Meet a Welsh Mountain Pony
Obviously, the Welsh Mountain Ponies have beautiful faces! He or she can be found mostly in the 44-48 inch height at the withers which is where his neck connects to his back. Individuals can be 2 inches taller or any height smaller. The Standard is how ponies are judged in halter classes and is a description of what breeders should strive for in their herd. People new to the breed may wonder why one pony is so much heavier than another. Dr. Wynne Davies, who is a WMP expert in the UK says that there are two types - the Arab type and the draft type and that both are Welsh Mountain Ponies. Although there are two different interpretations of type both of these type have to have what is known as pony type. All of the pictures on this page are of ponies who are easily identified as having Welsh Mountain Pony type.
Welsh Mountain Ponies also move differently. The standard describes his action as well away in front. If you notice in some of the trotting pictures the ponies front feet when extended in the trot will be out as far as his nose or farther.
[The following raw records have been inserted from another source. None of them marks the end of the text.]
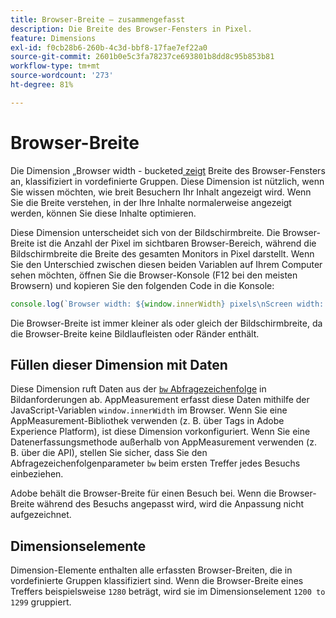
 ```yaml
---
title: Browser-Breite – zusammengefasst
description: Die Breite des Browser-Fensters in Pixel.
feature: Dimensions
exl-id: f0cb28b6-260b-4c3d-bbf8-17fae7ef22a0
source-git-commit: 2601b0e5c3fa78237ce693801b8dd8c95b853b81
workflow-type: tm+mt
source-wordcount: '273'
ht-degree: 81%

---
```


# Browser-Breite

Die Dimension „Browser width - bucketed[&#x200B; zeigt &#x200B;](overview.md) Breite des Browser-Fensters an, klassifiziert in vordefinierte Gruppen. Diese Dimension ist nützlich, wenn Sie wissen möchten, wie breit Besuchern Ihr Inhalt angezeigt wird. Wenn Sie die Breite verstehen, in der Ihre Inhalte normalerweise angezeigt werden, können Sie diese Inhalte optimieren.

Diese Dimension unterscheidet sich von der Bildschirmbreite. Die Browser-Breite ist die Anzahl der Pixel im sichtbaren Browser-Bereich, während die Bildschirmbreite die Breite des gesamten Monitors in Pixel darstellt. Wenn Sie den Unterschied zwischen diesen beiden Variablen auf Ihrem Computer sehen möchten, öffnen Sie die Browser-Konsole (F12 bei den meisten Browsern) und kopieren Sie den folgenden Code in die Konsole:

```javascript
console.log(`Browser width: ${window.innerWidth} pixels\nScreen width: ${screen.width} pixels`);
```

Die Browser-Breite ist immer kleiner als oder gleich der Bildschirmbreite, da die Browser-Breite keine Bildlaufleisten oder Ränder enthält.

## Füllen dieser Dimension mit Daten

Diese Dimension ruft Daten aus der [`bw` Abfragezeichenfolge](/help/implement/validate/query-parameters.md) in Bildanforderungen ab. AppMeasurement erfasst diese Daten mithilfe der JavaScript-Variablen `window.innerWidth` im Browser. Wenn Sie eine AppMeasurement-Bibliothek verwenden (z. B. über Tags in Adobe Experience Platform), ist diese Dimension vorkonfiguriert. Wenn Sie eine Datenerfassungsmethode außerhalb von AppMeasurement verwenden (z. B. über die API), stellen Sie sicher, dass Sie den Abfragezeichenfolgenparameter `bw` beim ersten Treffer jedes Besuchs einbeziehen.

Adobe behält die Browser-Breite für einen Besuch bei. Wenn die Browser-Breite während des Besuchs angepasst wird, wird die Anpassung nicht aufgezeichnet.

## Dimensionselemente

Dimension-Elemente enthalten alle erfassten Browser-Breiten, die in vordefinierte Gruppen klassifiziert sind. Wenn die Browser-Breite eines Treffers beispielsweise `1280` beträgt, wird sie im Dimensionselement `1200 to 1299` gruppiert.
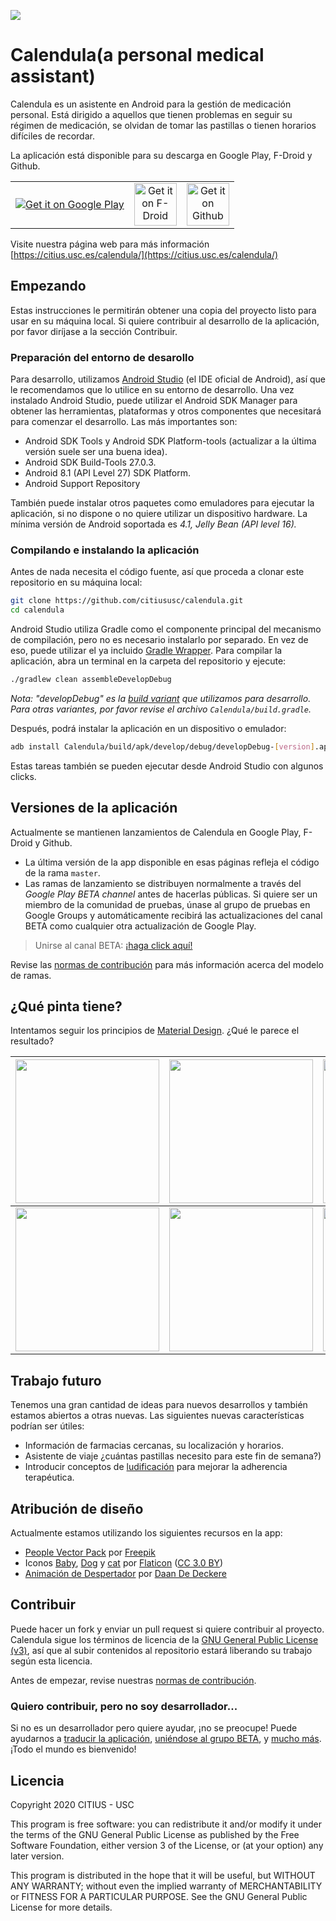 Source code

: ![](https://tec.citius.usc.es/calendula/github-assets/calendula_promo_google_play.png)
# Calendula(a personal medical assistant)

Calendula es un asistente en Android para la gestión de medicación personal. Está dirigido a aquellos que tienen problemas en seguir su régimen de medicación, se olvidan de tomar las pastillas o tienen horarios difíciles de recordar.

La aplicación está disponible para su descarga en Google Play, F-Droid y Github. 

<table>
    <tr>
        <td align="center"><a href="https://play.google.com/store/apps/details?id=es.usc.citius.servando.calendula"><img src="https://play.google.com/intl/en_us/badges/images/badge_new.png" alt="Get it on Google Play" ></a></td>
        <td align="center"><a href="https://f-droid.org/packages/es.usc.citius.servando.calendula/"><img src="https://gitlab.com/fdroid/artwork/raw/master/badge/get-it-on.png" alt="Get it on F-Droid" height="68"></a></td>
        <td align="center"><a href="https://github.com/citiususc/calendula/releases/latest"><img src="https://user-images.githubusercontent.com/663460/26973090-f8fdc986-4d14-11e7-995a-e7c5e79ed925.png" alt="Get it on Github" height="68"></a></td>
    </tr>
</table>

Visite nuestra página web para más información [https://citius.usc.es/calendula/](https://citius.usc.es/calendula/)

## Empezando

Estas instrucciones le permitirán obtener una copia del proyecto listo para usar en su máquina local. Si quiere contribuir al desarrollo de la aplicación, por favor diríjase a la sección Contribuir. 

### Preparación del entorno de desarollo

Para desarrollo, utilizamos [Android Studio](https://developer.android.com/studio/index.html) (el IDE oficial de Android), así que le recomendamos que lo utilice en su entorno de desarrollo. Una vez instalado Android Studio, puede utilizar el Android SDK Manager para obtener las herramientas, plataformas y otros componentes que necesitará para comenzar el desarrollo. Las más importantes son:

* Android SDK Tools y Android SDK Platform-tools (actualizar a la última versión suele ser una buena idea).
* Android SDK Build-Tools 27.0.3.
* Android 8.1 (API Level 27) SDK Platform.
* Android Support Repository

También puede instalar otros paquetes como emuladores para ejecutar la aplicación, si no dispone o no quiere utilizar un dispositivo hardware. La mínima versión de Android soportada es *4.1, Jelly Bean (API level 16).*

### Compilando e instalando la aplicación

Antes de nada necesita el código fuente, así que proceda a clonar este repositorio en su máquina local:

```bash
git clone https://github.com/citiususc/calendula.git
cd calendula
```

Android Studio utiliza Gradle como el componente principal del mecanismo de compilación, pero no es necesario instalarlo por separado. En vez de eso, puede utilizar el ya incluido [Gradle Wrapper](https://docs.gradle.org/current/userguide/gradle_wrapper.html). Para compilar la aplicación, abra un terminal en la carpeta del repositorio y ejecute:

```bash
./gradlew clean assembleDevelopDebug
```
*Nota: "developDebug" es la [build variant](https://developer.android.com/studio/build/build-variants.html) que utilizamos para desarrollo. Para otras variantes, por favor revise el archivo `Calendula/build.gradle`.*

Después, podrá instalar la aplicación en un dispositivo o emulador: 

```bash
adb install Calendula/build/apk/develop/debug/developDebug-[version].apk
```
Estas tareas también se pueden ejecutar desde Android Studio con algunos clicks. 

## Versiones de la aplicación

Actualmente se mantienen lanzamientos de Calendula en Google Play, F-Droid y Github.

 * La última versión de la app disponible en esas páginas refleja el código de la rama `master`.
 * Las ramas de lanzamiento se distribuyen normalmente a través del *Google Play BETA channel* antes de hacerlas públicas. Si quiere ser un miembro de la comunidad de pruebas, únase al grupo de pruebas en Google Groups y automáticamente recibirá las actualizaciones del canal BETA como cualquier otra actualización de Google Play. 
 
> Unirse al canal BETA: [¡haga click aquí!](https://play.google.com/apps/testing/es.usc.citius.servando.calendula)

Revise las [normas de contribución](CONTRIBUTING.md) para más información acerca del modelo de ramas.

## ¿Qué pinta tiene?

Intentamos seguir los principios de [Material Design](https://material.google.com/#). ¿Qué le parece el resultado?

  | <img src="https://tec.citius.usc.es/calendula/github-assets/home.png" width="230px"/>  | <img src="https://tec.citius.usc.es/calendula/github-assets/agenda.png" width="230px"/> | <img src="https://tec.citius.usc.es/calendula/github-assets/schedules.png" width="230px"/>
  |:---:|:---:|:---:|
  | <img src="https://tec.citius.usc.es/calendula/github-assets/aviso.png" width="230px"/> | <img src="https://tec.citius.usc.es/calendula/github-assets/navdrawer.png" width="230px"/> | <img src="https://tec.citius.usc.es/calendula/github-assets/profile.png" width="230px"/>

## Trabajo futuro

Tenemos una gran cantidad de ideas para nuevos desarrollos y también estamos abiertos a otras nuevas. Las siguientes nuevas características podrían ser útiles:

* Información de farmacias cercanas, su localización y horarios. 
* Asistente de viaje ¿cuántas pastillas necesito para este fin de semana?)
* Introducir conceptos de [ludificación](https://en.wikipedia.org/wiki/Gamification) para mejorar la adherencia terapéutica. 

## Atribución de diseño

Actualmente estamos utilizando los siguientes recursos en la app:

* [People Vector Pack](http://www.freepik.com/free-vector/people-avatars_761436.htm) por [Freepik](http://www.freepik.com)
* Iconos [Baby](http://www.flaticon.com/free-icon/baby_136272), [Dog](http://www.flaticon.com/free-icon/dog_194178) y [cat](http://www.flaticon.com/free-icon/cat_194179) por <a href="https://www.flaticon.com/" title="Flaticon">Flaticon</a> (<a href="http://creativecommons.org/licenses/by/3.0/" title="Creative Commons BY 3.0" target="_blank">CC 3.0 BY</a>)
* [Animación de Despertador](https://dribbble.com/shots/1114887-Alarm-Clock-GIF) por  [Daan De Deckere](http://daandd.be/)

## Contribuir

Puede hacer un fork y enviar un pull request si quiere contribuir al proyecto. Calendula sigue los términos de licencia de la [GNU General Public License (v3)](LICENSE.md), así que al subir contenidos al repositorio estará liberando su trabajo según esta licencia. 

Antes de empezar, revise nuestras [normas de contribución](CONTRIBUTING.md).

### Quiero contribuir, pero no soy desarrollador...

Si no es un desarrollador pero quiere ayudar, ¡no se preocupe! Puede ayudarnos a [traducir la aplicación](CONTRIBUTING.md#help-with-app-translations), [uniéndose al grupo BETA](#app-versions), y [mucho más](CONTRIBUTING.md#i-would-like-to-contribute-but-im-not-a-developer). ¡Todo el mundo es bienvenido!

## Licencia

Copyright 2020 CITIUS - USC

This program is free software: you can redistribute it and/or modify
it under the terms of the GNU General Public License as published by
the Free Software Foundation, either version 3 of the License, or
(at your option) any later version.

This program is distributed in the hope that it will be useful,
but WITHOUT ANY WARRANTY; without even the implied warranty of
MERCHANTABILITY or FITNESS FOR A PARTICULAR PURPOSE.  See the
GNU General Public License for more details.
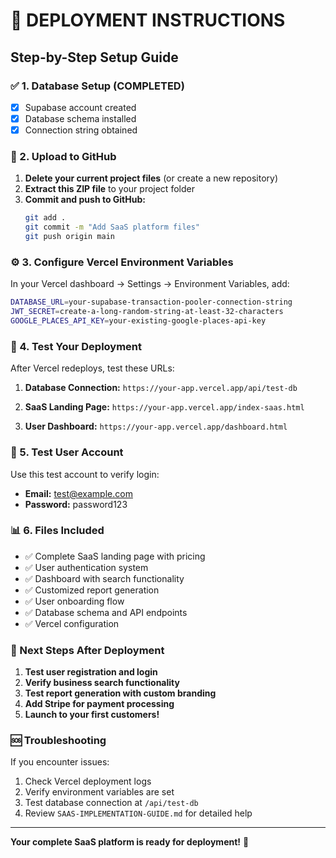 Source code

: # 🚀 DEPLOYMENT INSTRUCTIONS

## Step-by-Step Setup Guide

### ✅ 1. Database Setup (COMPLETED)
- [x] Supabase account created
- [x] Database schema installed
- [x] Connection string obtained

### 📁 2. Upload to GitHub
1. **Delete your current project files** (or create a new repository)
2. **Extract this ZIP file** to your project folder
3. **Commit and push to GitHub:**
   ```bash
   git add .
   git commit -m "Add SaaS platform files"
   git push origin main
   ```

### ⚙️ 3. Configure Vercel Environment Variables
In your Vercel dashboard → Settings → Environment Variables, add:

```bash
DATABASE_URL=your-supabase-transaction-pooler-connection-string
JWT_SECRET=create-a-long-random-string-at-least-32-characters
GOOGLE_PLACES_API_KEY=your-existing-google-places-api-key
```

### 🧪 4. Test Your Deployment
After Vercel redeploys, test these URLs:

1. **Database Connection:**
   `https://your-app.vercel.app/api/test-db`
   
2. **SaaS Landing Page:**
   `https://your-app.vercel.app/index-saas.html`

3. **User Dashboard:**
   `https://your-app.vercel.app/dashboard.html`

### 🔐 5. Test User Account
Use this test account to verify login:
- **Email:** test@example.com
- **Password:** password123

### 📊 6. Files Included
- ✅ Complete SaaS landing page with pricing
- ✅ User authentication system
- ✅ Dashboard with search functionality
- ✅ Customized report generation
- ✅ User onboarding flow
- ✅ Database schema and API endpoints
- ✅ Vercel configuration

### 🎯 Next Steps After Deployment
1. **Test user registration and login**
2. **Verify business search functionality**
3. **Test report generation with custom branding**
4. **Add Stripe for payment processing**
5. **Launch to your first customers!**

### 🆘 Troubleshooting
If you encounter issues:
1. Check Vercel deployment logs
2. Verify environment variables are set
3. Test database connection at `/api/test-db`
4. Review `SAAS-IMPLEMENTATION-GUIDE.md` for detailed help

---
**Your complete SaaS platform is ready for deployment!** 🎉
His back legs are to be powerful and well underneath his body in the extended trot. Below the pictorial please read the standards.
The Welsh Pony and Cob Society of America's Breed Standard: Head: Small, clean-cut, well set on and tapering to the muzzle. Eyes: Bold. Ears: Well-placed, small and pointed, well up on the head, proportionately close. Jaws and throat: Clean and finely-cut with ample room at the angle of the jaw. Neck:Lengthy, well-carried and moderately lean in the case of mares, but inclined to be cresty in the case of mature stallions.
Shoulders: Long and sloping, well laid back. Withers moderately fine, but not "knifey." Forelegs: Set square and true, and not tied in at the elbows. Long, strong forearm, well-developed knee, short flat bone below the knee, pasterns of proportionate slope and length, feet well-shaped and round, hooves dense. Back and Loins: Muscular, strong and well-coupled. Girth: Deep. Ribs: Well-sprung. Hind Quarters: Lengthy and fine, not cobby, ragged or goose-rumped. Tail well set on and carried gaily. Hind Legs: Hocks to be large, flat, and clean with points prominent, to turn neither inward nor outward. The hock not to be set behind a line from the point of the quarter to the fetlock joint. Pasterns of proportional slope and length. Feet well-shaped, hooves dense.
Action: Quick, free and straight from the shoulder, well away in front. Hocks well-flexed with straight and powerful leverage and well under the body.
With this conformation, the WMP can excel in many disciplines including driving, riding, barrel racing, reining, cattle herding, roadster, formal driving, hunter, children's classes, dressage, combined driving and trail. A pony with good conformation and correct way of going can be used in all of these disciplines. He is often shown in children's classes, hunter, driving and pleasure riding classes - all at the same long weekend show!